Dans ce cas-là, il faut un acteur qui se substitue au marché, c’est-à-dire une institution capable de prendre le relais des investisseurs privés. Qui peut jouer ce rôle ? Dans la zone euro, ce n’est pas le FMI en premier ressort, mais bien les dispositifs européens construits après la crise grecque. On dispose aujourd’hui du Mécanisme européen de stabilité (MES), doté de plusieurs dizaines de milliards d’euros et conçu précisément pour venir en aide à un Etat souverain en difficulté.

Et surtout, en première ligne, il y a désormais la Banque centrale européenne. Elle n’est pas seulement chargée de fixer les taux directeurs : elle a aussi la mission d’assurer la stabilité de l’euro, la liquidité des marchés et, au besoin, la soutenabilité des dettes souveraines. Elle a même créé un instrument spécifique, l’OMT (Outright Monetary Transactions), jamais encore utilisé mais pensé exactement pour ce type de situation.
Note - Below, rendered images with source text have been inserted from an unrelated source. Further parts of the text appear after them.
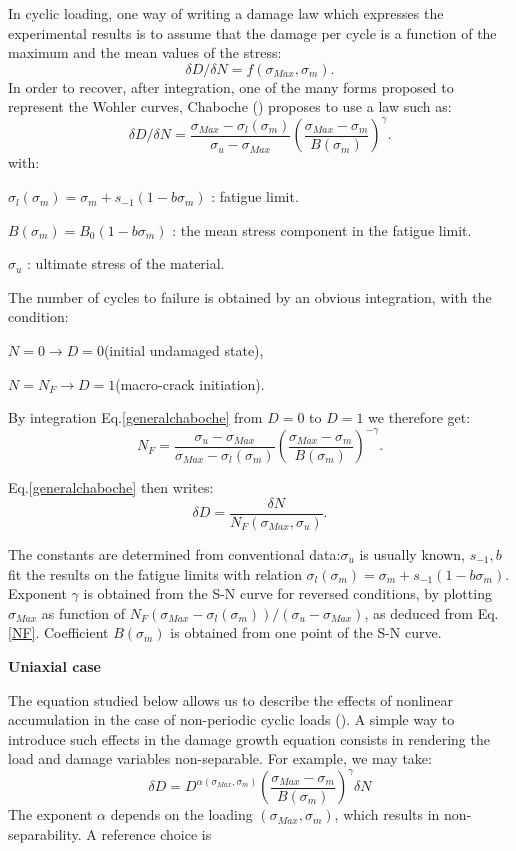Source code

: In cyclic loading, one way of writing a damage law which expresses the experimental results is to assume that the damage per cycle is a function of the maximum and the mean values of the stress:
$$\delta D/\delta N=f(\sigma_{Max},\sigma_m).$$
In order to recover, after integration, one of the many forms proposed to represent the Wohler curves, Chaboche (\cite{FFE:FFE1}) proposes to use a law such as:
\begin{equation}
\delta D/\delta N=\frac{\sigma_{Max}-\sigma_l(\sigma_m)}{\sigma_{u}-\sigma_{Max}}\left( \frac{\sigma_{Max}-\sigma_m}{B(\sigma_m)}\right) ^{\gamma}.
\label{generalchaboche}
\end{equation}
with:

$\sigma_l(\sigma_m)=\sigma_m+s_{-1}(1-b\sigma_m)$ :  fatigue limit.

$B(\sigma_m)=B_0(1-b\sigma_m)$ : the mean stress component in the fatigue limit.

$\sigma_u$ : ultimate stress of the material.

The number of cycles to failure is obtained by an obvious integration, with the condition:

$N=0 \to D=0$(initial undamaged state),

$N=N_F \to D=1$(macro-crack initiation).

By integration Eq.\eqref{generalchaboche} from $D=0$ to $D=1$ we therefore get:
\begin{equation}N_F=\frac{\sigma_{u}-\sigma_{Max}}{\sigma_{Max}-\sigma_l(\sigma_m)}\left(\frac{\sigma_{Max}-\sigma_m}{B(\sigma_m)}\right)^{-\gamma}.
\label{NF}
\end{equation}

Eq.\eqref{generalchaboche} then writes:
$$\delta D=\dfrac{\delta N}{N_F(\sigma_{Max},\sigma_{u})}.$$

The constants are determined from conventional data:$\sigma_u$ is usually known, $s_{-1},b$ fit the results on the fatigue limits with relation $\sigma_l(\sigma_m)=\sigma_m+s_{-1}(1-b\sigma_m)$. Exponent $\gamma$ is obtained from the S-N curve for reversed conditions, by plotting $\sigma_{Max}$ as function of $N_F(\sigma_{Max}-\sigma_l(\sigma_m))/(\sigma_{u}-\sigma_{Max})$, as deduced from Eq.\eqref{NF}. Coefficient $B(\sigma_m)$ is obtained from one point of the S-N curve.

\vspace{6pt}
\textbf{Uniaxial case}
\vspace{6pt}

The equation studied below allows us to describe the effects of nonlinear accumulation in the case of non-periodic cyclic loads (\cite{FFE:FFE1}). A simple way to introduce such effects in the damage growth equation consists in rendering the load and damage variables non-separable. For example, we may take:
$$\delta D=D^{\alpha(\sigma_{Max},\sigma_m)}\left(\frac{\sigma_{Max}-\sigma_m}{B(\sigma_m)}\right)^\gamma\delta N$$
The exponent $\alpha$ depends on the loading $(\sigma_{Max},\sigma_m)$, which results in non-separability. A reference choice is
Par ailleurs, l’euro est un instrument exceptionnel qui nous protège comme jamais. Sans lui, même la France, avec tout son poids économique, serait aujourd’hui dans une situation extrêmement compliquée. L’euro n’est pas seulement une monnaie solide, utilisée pour un quart des transactions et des réserves mondiales, mais aussi un outil géopolitique majeur. Or, avec notre gestion irresponsable des finances publiques, nous prenons le risque de fragiliser cette protection et de pousser la BCE à activer des mécanismes comme l’OMT.

L’Europe est-elle mieux armée que lors de la crise des dettes souveraines de 2011-2012 ?
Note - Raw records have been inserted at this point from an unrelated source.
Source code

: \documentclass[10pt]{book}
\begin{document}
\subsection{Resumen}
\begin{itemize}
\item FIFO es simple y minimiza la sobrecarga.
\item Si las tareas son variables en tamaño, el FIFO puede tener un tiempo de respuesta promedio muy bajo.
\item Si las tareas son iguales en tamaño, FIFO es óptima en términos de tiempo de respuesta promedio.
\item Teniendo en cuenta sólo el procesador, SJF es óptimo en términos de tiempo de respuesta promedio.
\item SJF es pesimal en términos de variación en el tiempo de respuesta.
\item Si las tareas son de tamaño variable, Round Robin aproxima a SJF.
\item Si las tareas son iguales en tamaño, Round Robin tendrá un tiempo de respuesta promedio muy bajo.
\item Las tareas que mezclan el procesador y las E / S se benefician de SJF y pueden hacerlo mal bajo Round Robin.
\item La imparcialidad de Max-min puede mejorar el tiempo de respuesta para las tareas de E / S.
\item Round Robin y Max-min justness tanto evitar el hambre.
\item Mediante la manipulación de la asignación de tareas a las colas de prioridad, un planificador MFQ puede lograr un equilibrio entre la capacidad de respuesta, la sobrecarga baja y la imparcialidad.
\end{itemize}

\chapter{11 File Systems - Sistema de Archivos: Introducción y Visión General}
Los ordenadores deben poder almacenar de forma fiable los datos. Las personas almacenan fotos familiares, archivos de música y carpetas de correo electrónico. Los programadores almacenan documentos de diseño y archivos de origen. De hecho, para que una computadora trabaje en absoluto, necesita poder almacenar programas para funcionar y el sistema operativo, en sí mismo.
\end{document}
A l’époque, la BCE avait dû apprendre en marchant. On a créé le MES au Luxembourg, on a fait entrer le FMI dans la boucle parce que c’est son cœur de métier, et c’est ainsi qu’a émergé la fameuse Troïka. C’était une période compliquée, marquée par beaucoup de conservatisme, notamment en Allemagne et aux Pays-Bas, et franchir le pas de l’intervention n’a pas été simple. Mais on l’a fait, et aujourd’hui, il est beaucoup plus admis que la BCE puisse intervenir si la France devait se retrouver face à un problème de liquidité.

Cela dit, une telle intervention ne se ferait pas sans contrepartie. Il faut bien comprendre que l’alternative, c’est qu’il n’y ait plus d’investisseurs pour financer la dette publique et que l’Etat ne puisse plus payer les salaires ni les retraites. Dans ce rapport de force, il paraît donc assez logique d’exiger des conditions en échange d’un soutien.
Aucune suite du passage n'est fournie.